Recovering social care debt

Money iStock 000008683901XSmall 146x219Caroline Sanders analyses some of the legal complexities that can affect a social care debt recovery case, such as the overlap with care provided under mental health legislation, NHS funded continuing healthcare, deprivation of assets and estate administration.

The duty for local authorities to provide residential care is set out in the National Assistance Act (NAA) 1948, with sections 21, 22 and 26 being the key points of relevance. Whether care is provided by a council owned care home, or through a private provider, the Act requires LAs to meet the cost of providing the care in the first instance, before carrying out a financial assessment of the resident to determine what proportion of the costs the resident is liable to pay themselves.

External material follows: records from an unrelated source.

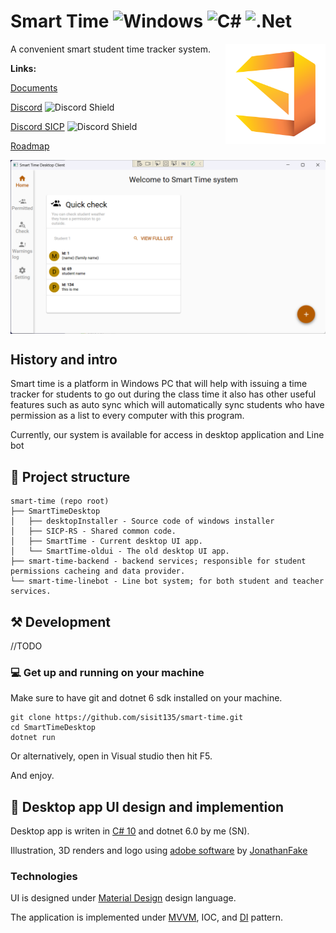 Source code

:# Smart Time ![Windows](https://img.shields.io/badge/Windows-0078D6?style=for-the-badge&logo=windows&logoColor=white) ![C#](https://img.shields.io/badge/c%23-%23239120.svg?style=for-the-badge&logo=c-sharp&logoColor=white) ![.Net](https://img.shields.io/badge/.NET-5C2D91?style=for-the-badge&logo=.net&logoColor=white)
<img align="right" width="160px" height="160px" src="/images/smarttime 2023 edge extended.png">
A convenient smart student time tracker system.

**Links:**

[Documents](https://1drv.ms/f/s!AtKx-CQIOZgigdl63O22WuDOluoLzg)

[Discord](https://discord.gg/CPwmUJB9c9) ![Discord Shield](https://discordapp.com/api/guilds/1036936637353046046/widget.png?style=shield)

[Discord SICP](https://discord.gg/P7AStcdZGt) ![Discord Shield](https://discordapp.com/api/guilds/986609909233750076/widget.png?style=shield)

[Roadmap](https://trello.com/b/Ey8l51s7/smart-time)

<img align="center" src="/images/ui-prototype-1.png">


## History and intro
Smart time is a platform in Windows PC that will help with issuing a time tracker for
students to go out during the class time it also has other useful features such as
auto sync which will automatically sync students who have permission as a list to
every computer with this program.

Currently, our system is available for access in desktop application and Line bot 
## 📂 Project structure

```
smart-time (repo root)
├── SmartTimeDesktop
│   ├── desktopInstaller - Source code of windows installer
│   ├── SICP-RS - Shared common code.
│   ├── SmartTime - Current desktop UI app.
│   └── SmartTime-oldui - The old desktop UI app.
├── smart-time-backend - backend services; responsible for student permissions cacheing and data provider.
└── smart-time-linebot - Line bot system; for both student and teacher services.  
```

## ⚒️ Development
//TODO

### 💻 Get up and running on your machine
Make sure to have git and dotnet 6 sdk installed on your machine. 
```console
git clone https://github.com/sisit135/smart-time.git
cd SmartTimeDesktop
dotnet run
```
Or alternatively, open in Visual studio then hit F5.

And enjoy.

## 📐 Desktop app UI design and implemention
Desktop app is writen in [C# 10](https://www.blognone.com/node/125746) and dotnet 6.0 by me (SN).

Illustration, 3D renders and logo using [adobe software](https://en.wikipedia.org/wiki/Adobe_Inc.#Products) by [JonathanFake](https://github.com/JonathanFake)

### Technologies
UI is designed under [Material Design](https://material.io/design) design language.

The application is implemented under [MVVM](https://en.wikipedia.org/wiki/Model%E2%80%93view%E2%80%93viewmodel), IOC, and [DI](https://en.wikipedia.org/wiki/Dependency_injection#C#) pattern.

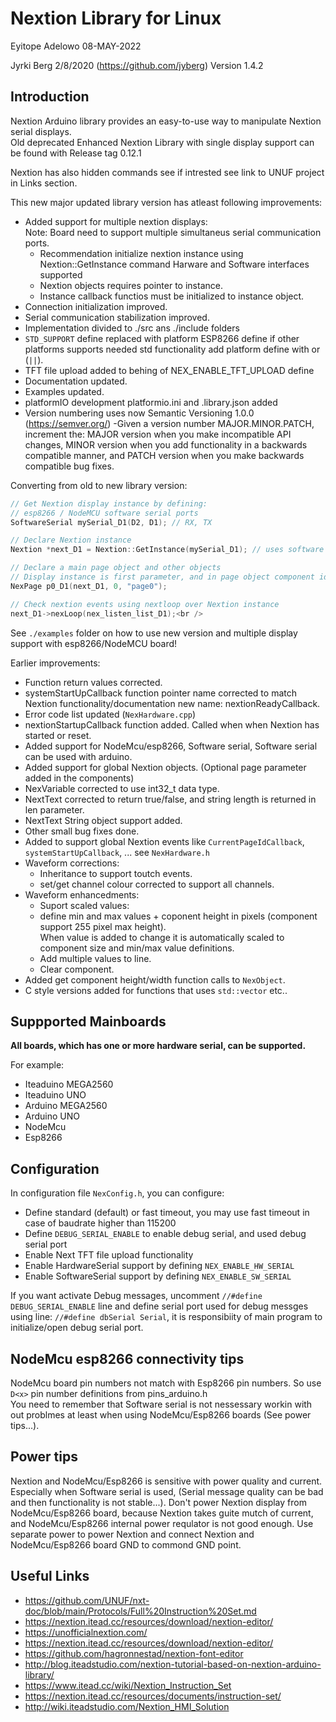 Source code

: ﻿# Nextion Library for Linux

Eyitope Adelowo 08-MAY-2022

Jyrki Berg 2/8/2020 (https://github.com/jyberg) Version 1.4.2

## Introduction

Nextion Arduino library provides an easy-to-use way to manipulate Nextion serial displays.  
Old deprecated Enhanced Nextion Library with single display support can be found with Release tag 0.12.1

Nextion has also hidden commands see if intrested see link to UNUF project in Links section.

This new major updated library version has atleast following improvements:

- Added support for multiple nextion displays:  
  Note: Board need to support multiple simultaneus serial communication ports.
  - Recommendation initialize nextion instance using Nextion::GetInstance command Harware and Software interfaces supported
  - Nextion objects requires pointer to instance.
  - Instance callback functios must be initialized to instance object.
- Connection initialization improved.
- Serial communication stabilization improved.
- Implementation divided to ./src ans ./include folders
- `STD_SUPPORT` define replaced with platform ESP8266 define if other platforms supports needed std functionality add platform define with or (`||`).
- TFT file upload added to behing of NEX_ENABLE_TFT_UPLOAD define
- Documentation updated.
- Examples updated.
- platformIO development platformio.ini and .library.json added
- Version numbering uses now Semantic Versioning 1.0.0 (<https://semver.org/>)
  -Given a version number MAJOR.MINOR.PATCH, increment the:
    MAJOR version when you make incompatible API changes,
    MINOR version when you add functionality in a backwards compatible manner, and
    PATCH version when you make backwards compatible bug fixes.

Converting from old to new library version:

```c++
// Get Nextion display instance by defining:
// esp8266 / NodeMCU software serial ports
SoftwareSerial mySerial_D1(D2, D1); // RX, TX

// Declare Nextion instance
Nextion *next_D1 = Nextion::GetInstance(mySerial_D1); // uses software serial

// Declare a main page object and other objects
// Display instance is first parameter, and in page object component id is removed
NexPage p0_D1(next_D1, 0, "page0");

// Check nextion events using nextloop over Nextion instance
next_D1->nexLoop(nex_listen_list_D1);<br />
```

See `./examples` folder on how to use new version and multiple display support with esp8266/NodeMCU board!

Earlier improvements:

- Function return values corrected.
- systemStartUpCallback function pointer name corrected to match Nextion functionality/documentation new name: nextionReadyCallback.
- Error code list updated (`NexHardware.cpp`)
- nextionStartupCallback function added. Called when when Nextion has started or reset.
- Added support for NodeMcu/esp8266, Software serial, Software serial can be used with arduino.
- Added support for global Nextion objects. (Optional page parameter added in the components)
- NexVariable corrected to use int32_t data type.
- NextText corrected to return true/false, and string length is returned in len parameter.
- NextText String object support added.
- Other small bug fixes done.
- Added to support global Nextion events like `CurrentPageIdCallback`, `systemStartUpCallback`, ... see `NexHardware.h`
- Waveform corrections:
  - Inheritance to support toutch events.
  - set/get channel colour corrected to support all channels.
- Waveform enhancedments:
  - Suport scaled values:
  - define min and max values + coponent height in pixels (component support 255 pixel max height).  
  When value is added to change it is automatically scaled to component size and min/max value definitions.
  - Add multiple values to line.
  - Clear component.
- Added get component height/width function calls to `NexObject`.
- C style versions added for functions that uses `std::vector` etc..

## Suppported Mainboards

**All boards, which has one or more hardware serial, can be supported.**

For example:

- Iteaduino MEGA2560
- Iteaduino UNO
- Arduino MEGA2560
- Arduino UNO
- NodeMcu
- Esp8266

## Configuration

In configuration file `NexConfig.h`, you can configure:

- Define standard (default) or fast timeout, you may use fast timeout in case of baudrate higher than 115200
- Define `DEBUG_SERIAL_ENABLE` to enable debug serial, and used debug serial port
- Enable Next TFT file upload functionality
- Enable HardwareSerial support by defining `NEX_ENABLE_HW_SERIAL`
- Enable SoftwareSerial support by defining `NEX_ENABLE_SW_SERIAL`

If you want activate Debug messages, uncomment `//#define DEBUG_SERIAL_ENABLE` line and define serial port used for debug messges using line: `//#define dbSerial Serial`, it is responsibiity of main program to initialize/open debug serial port.  

## NodeMcu esp8266 connectivity tips

NodeMcu board pin numbers not match with Esp8266 pin numbers. So use `D<x>` pin number definitions from pins_arduino.h  
You need to remember that Software serial is not nessessary workin with out problmes at least when using NodeMcu/Esp8266 boards (See power tips...).

## Power tips

Nextion and NodeMcu/Esp8266 is sensitive with power quality and current. Especially when Software serial is used, (Serial message quality can be bad and then functionality is not stable...). Don't power Nextion display from NodeMcu/Esp8266 board, because Nextion takes guite mutch of current, and NodeMcu/Esp8266 internal power requlator is not good enough. Use separate power to power Nextion and connect Nextion and NodeMcu/Esp8266 board GND to commond GND point.  

## Useful Links

- <https://github.com/UNUF/nxt-doc/blob/main/Protocols/Full%20Instruction%20Set.md>
- <https://nextion.itead.cc/resources/download/nextion-editor/>
- <https://unofficialnextion.com/>
- <https://nextion.itead.cc/resources/download/nextion-editor/>
- <https://github.com/hagronnestad/nextion-font-editor>
- <http://blog.iteadstudio.com/nextion-tutorial-based-on-nextion-arduino-library/>
- <https://www.itead.cc/wiki/Nextion_Instruction_Set>
- <https://nextion.itead.cc/resources/documents/instruction-set/>
- <http://wiki.iteadstudio.com/Nextion_HMI_Solution>

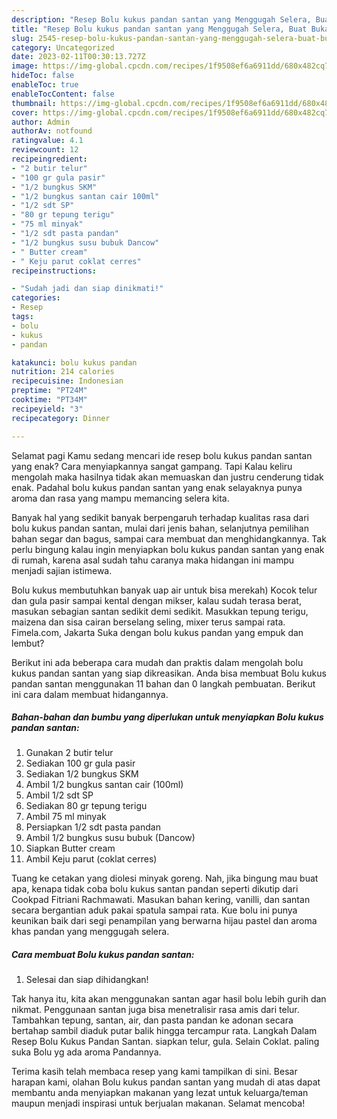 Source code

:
 ```yaml
---
description: "Resep Bolu kukus pandan santan yang Menggugah Selera, Buat Buka Puasa Menggugah Selera"
title: "Resep Bolu kukus pandan santan yang Menggugah Selera, Buat Buka Puasa Menggugah Selera"
slug: 2545-resep-bolu-kukus-pandan-santan-yang-menggugah-selera-buat-buka-puasa-menggugah-selera
category: Uncategorized
date: 2023-02-11T00:30:13.727Z
image: https://img-global.cpcdn.com/recipes/1f9508ef6a6911dd/680x482cq70/bolu-kukus-pandan-santan-foto-resep-utama.jpg
hideToc: false
enableToc: true
enableTocContent: false
thumbnail: https://img-global.cpcdn.com/recipes/1f9508ef6a6911dd/680x482cq70/bolu-kukus-pandan-santan-foto-resep-utama.jpg
cover: https://img-global.cpcdn.com/recipes/1f9508ef6a6911dd/680x482cq70/bolu-kukus-pandan-santan-foto-resep-utama.jpg
author: Admin
authorAv: notfound
ratingvalue: 4.1
reviewcount: 12
recipeingredient:
- "2 butir telur"
- "100 gr gula pasir"
- "1/2 bungkus SKM"
- "1/2 bungkus santan cair 100ml"
- "1/2 sdt SP"
- "80 gr tepung terigu"
- "75 ml minyak"
- "1/2 sdt pasta pandan"
- "1/2 bungkus susu bubuk Dancow"
- " Butter cream"
- " Keju parut coklat cerres"
recipeinstructions:

- "Sudah jadi dan siap dinikmati!"
categories:
- Resep
tags:
- bolu
- kukus
- pandan

katakunci: bolu kukus pandan 
nutrition: 214 calories
recipecuisine: Indonesian
preptime: "PT24M"
cooktime: "PT34M"
recipeyield: "3"
recipecategory: Dinner

---
```



Selamat pagi Kamu sedang mencari ide resep bolu kukus pandan santan yang enak? Cara menyiapkannya sangat gampang. Tapi Kalau keliru mengolah maka hasilnya tidak akan memuaskan dan justru cenderung tidak enak. Padahal bolu kukus pandan santan yang enak selayaknya punya aroma dan rasa yang mampu memancing selera kita.


Banyak hal yang sedikit banyak berpengaruh terhadap kualitas rasa dari bolu kukus pandan santan, mulai dari jenis bahan, selanjutnya pemilihan bahan segar dan bagus, sampai cara membuat dan menghidangkannya. Tak perlu bingung kalau ingin menyiapkan bolu kukus pandan santan yang enak di rumah, karena asal sudah tahu caranya maka hidangan ini mampu menjadi sajian istimewa.

Bolu kukus membutuhkan banyak uap air untuk bisa merekah) Kocok telur dan gula pasir sampai kental dengan mikser, kalau sudah terasa berat, masukan sebagian santan sedikit demi sedikit. Masukkan tepung terigu, maizena dan sisa cairan berselang seling, mixer terus sampai rata. Fimela.com, Jakarta Suka dengan bolu kukus pandan yang empuk dan lembut?


Berikut ini ada beberapa cara mudah dan praktis dalam mengolah bolu kukus pandan santan yang siap dikreasikan. Anda bisa membuat Bolu kukus pandan santan menggunakan 11 bahan dan 0 langkah pembuatan. Berikut ini cara dalam membuat hidangannya.

<!--inarticleads1-->

##### Bahan-bahan dan bumbu yang diperlukan untuk menyiapkan Bolu kukus pandan santan:

1. Gunakan 2 butir telur
1. Sediakan 100 gr gula pasir
1. Sediakan 1/2 bungkus SKM
1. Ambil 1/2 bungkus santan cair (100ml)
1. Ambil 1/2 sdt SP
1. Sediakan 80 gr tepung terigu
1. Ambil 75 ml minyak
1. Persiapkan 1/2 sdt pasta pandan
1. Ambil 1/2 bungkus susu bubuk (Dancow)
1. Siapkan  Butter cream
1. Ambil  Keju parut (coklat cerres)


Tuang ke cetakan yang diolesi minyak goreng. Nah, jika bingung mau buat apa, kenapa tidak coba bolu kukus santan pandan seperti dikutip dari Cookpad Fitriani Rachmawati. Masukan bahan kering, vanilli, dan santan secara bergantian aduk pakai spatula sampai rata. Kue bolu ini punya keunikan baik dari segi penampilan yang berwarna hijau pastel dan aroma khas pandan yang menggugah selera. 

<!--inarticleads2-->

##### Cara membuat Bolu kukus pandan santan:


1. Selesai dan siap dihidangkan!

Tak hanya itu, kita akan menggunakan santan agar hasil bolu lebih gurih dan nikmat. Penggunaan santan juga bisa menetralisir rasa amis dari telur. Tambahkan tepung, santan, air, dan pasta pandan ke adonan secara bertahap sambil diaduk putar balik hingga tercampur rata. Langkah Dalam Resep Bolu Kukus Pandan Santan. siapkan telur, gula. Selain Coklat. paling suka Bolu yg ada aroma Pandannya. 

Terima kasih telah membaca resep yang kami tampilkan di sini. Besar harapan kami, olahan Bolu kukus pandan santan yang mudah di atas dapat membantu anda menyiapkan makanan yang lezat untuk keluarga/teman maupun menjadi inspirasi untuk berjualan makanan. Selamat mencoba!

The process for assessing the charges that an individual is liable for is, in itself, technically complex. Assessment is governed by the National Assistance (Assessment of Resources) Regulations 1992, and detailed guidance on the process is contained in the Charging for Residential Accommodation Guide (CRAG), which runs to over 120 pages and is subject to review on an annual basis.

In terms of domiciliary care services - more commonly known as ‘home care services’ - section 17 of the Health & Social Services & Social Security Adjudications Act (HASSASSAA) 1983 is the relevant statutory provision. This allows LAs to charge what they consider to be a ‘reasonable sum’ from the individual receiving care. Whilst this makes for a level of inconsistency between the approaches adopted by LAs, guidance on charging for non-residential social care services is set out in the Fairer Charging for Home Care and Other Non-residential Services (LAC 2001/32).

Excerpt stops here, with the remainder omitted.